(TO DO):
Extract each line of the records below that contains the word "shutdown".

(Collected data):
=== Begin Enclosure ===

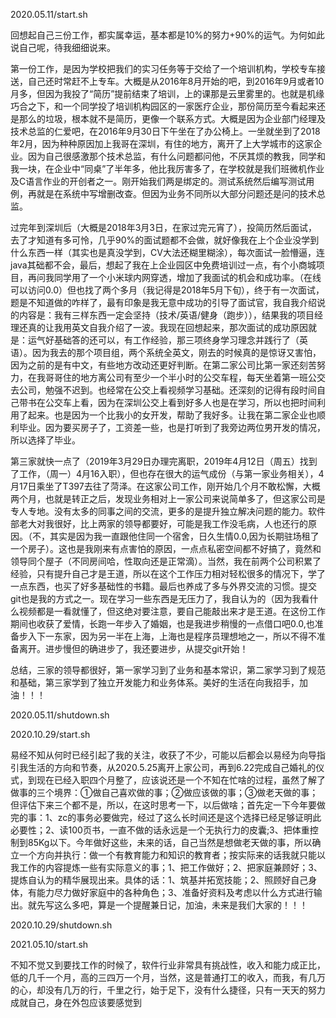 2020.05.11/start.sh

​		回想起自己三份工作，都实属幸运，基本都是10%的努力+90%的运气。为何如此说自己呢，待我细细说来。

​		第一份工作，是因为学校把我们的实习任务等于交给了一个培训机构，学校专车接送，自己还时常赶不上专车。大概是从2016年8月开始的吧，到2016年9月或者10月多，但因为我投了“简历”提前结束了培训，上的课那是云里雾里的。也就是机缘巧合之下，和一个同学投了培训机构园区的一家医疗企业，那份简历至今看起来还是那么的垃圾，根本就不是简历，更像一个联系方式。大概是因为企业部门经理及技术总监的仁爱吧，在2016年9月30日下午坐在了办公椅上。一坐就坐到了2018年2月，因为种种原因加上我哥在深圳，有住的地方，离开了上大学城市的这家企业。因为自己很感激那个技术总监，有什么问题都问他，不厌其烦的教我，同学和我一块，在企业中“同桌”了半年多，他比我厉害多了，在学校就是我们班微机作业及C语言作业的开创者之一。刚开始我们两是绑定的。测试系统然后编写测试用例，再就是在系统中写增删改查。但因为业务不同所以大部分问题还是问的技术总监。

​		过完年到深圳后（大概是2018年3月3日，在家过完元宵了），投简历然后面试，去了才知道有多可怜，几乎90%的面试题都不会做，就好像我在上个企业没学到什么东西一样（其实也是真没学到，CV大法还糊里糊涂），每次面试一脸懵逼，连java其础都不会，最后，想起了我在上企业园区中免费培训过一点，有个小商城项目，再问我同学用了一个小米球内网穿透，增加了我面试的机会和成功率。（在线可以访问0.0）但也找了两个多月（我记得是2018年5月下旬），终于有一次面试，题是不知道做的咋样了，最有印象是我无意中成功的引导了面试官，我自我介绍说的内容是：我有三样东西一定会坚持（技术/英语/健身（跑步）），结果我的项目经理还真的让我用英文自我介绍了一波。我现在回想起来，那次面试的成功原因就是：运气好基础答的还可以，有工作经验，那三项终身学习理念并践行了（英语）。因为我去的那个项目组，两个系统全英文，刚去的时候真的是惊讶又害怕，因为之前的是有中文，有些地方改动还更好判断。在第二家公司比第一家还刻苦努力，在我哥哥住的地方离公司有至少一个半小时的公交车程，每天坐着第一班公交去公司，勉强不迟到。也经常在公交上看视频学习基础。还深刻的记得有段时间自己带书在公交车上看，因为在深圳公交上看到好多人也是在学习，所以也把时间利用了起来。也是因为一个比我小的女开发，帮助了我好多。让我在第二家企业也顺利毕业。因为要买房子了，工资差一些，也是打听到了我旁边两位男开发的情况，所以选择了毕业。

​		第三家就快一点了（2019年3月29日办理完离职，2019年4月12日（周五）找到了工作，（周一）4月16入职），但也存在很大的运气成份（与第一家业务相关），4月17日乘坐了T397去往了菏泽。在这家公司工作，刚开始几个月不敢松懈，大概两个月，也就是转正之后，发现业务相对上一家公司来说简单多了，但这家公司是专人专地。没有太多的同事之间的交流，更多的是提升独立解决问题的能力。软件部老大对我很好，比上两家的领导都要好，可能是我工作没毛病，人也还行的原因。（不，其实是因为我一直跟他住同一个宿舍，日久生情0.0,因为长期驻场租了一个房子）。这也是我刚来有点害怕的原因，一点点私密空间都不好搞了，竟然和领导同个屋子（不同房间哈，性取向还是正常滴）。当然，我在前两个公司积累了经验，只有提升自己才是王道，所以在这个工作压力相对轻松很多的情况下，学了一点东西，也买了好多基础性的书籍。最后也养成了多与外界交流的习惯。提交git也是我的方式之一。现在学习一些东西是无压力了，我自认为的（因为我看什么视频都是一看就懂了，但这绝对要注意，要自己能敲出来才是王道。在这份工作期间也收获了爱情，长跑一年步入了婚姻，也是我进步稍慢的一点借口吧0.0,也准备步入下一东家，因为另一半在上海，上海也是程序员理想地之一，所以不得不准备离开。进步慢但的确进步了，我还要进步，从提交git开始！

​		总结，三家的领导都很好，第一家学习到了业务和基本常识，第二家学习到了规范和基础，第三家学到了独立开发能力和业务体系。美好的生活在向我招手，加油！！！

2020.05.11/shutdown.sh                                                       



2020.10.29/start.sh

​		易经不知从何时已经引起了我的关注，收获了不少，可能以后都会以易经为向导指引我生活的方向和节奏，从2020.5.25离开上家公司，再到6.22完成自己婚礼的仪式，到现在已经入职四个月整了，应该说还是一个不知在忙啥的过程，虽然了解了做事的三个境界：①做自己喜欢做的事；②做应该做的事；③做老天做的事；但评估下来三个都不是，所以，在这时思考一下，以后做啥；首先定一下今年要做完的事：1、zc的事务必要做完，经过了这么长时间还是这个选择已经足够证明此必要性；2、读100页书，一直不做的话永远是一个无执行力的皮囊;3、把体重控制到85Kg以下。今年做好这些，未来的话，自己当然是想做老天做的事，所以确立一个方向并执行：做一个有教育能力和知识的教育者；按实际来的话我就只能以我工作的内容提炼一些有实际意义的事；1、把工作做好；2、把家庭兼顾好；3、提炼自认为的精华展现出来。具体的话：1、筑基并拓宽技能；2、照顾好自己身体，有能力尽力做好家庭中的各种角色；3、准备好资料及考虑以什么方式进行输出。就先写这么多吧，算是一个提醒兼日记，加油，未来是我们大家的！！！

2020.10.29/shutdown.sh

2021.05.10/start.sh

​		不知不觉又到要找工作的时候了，软件行业非常具有挑战性，收入和能力成正比，低的几千一个月，高的三四万一个月，当然，这是普通打工的收入，而我，有几万的心，却没有几万的行，千里之行，始于足下，没有什么捷径，只有一天天的努力成就自己，身在外包应该要感觉到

=== End Enclosure ===

(YOUR RESPONSE):
2020.05.11/shutdown.sh                                                       
2020.10.29/shutdown.sh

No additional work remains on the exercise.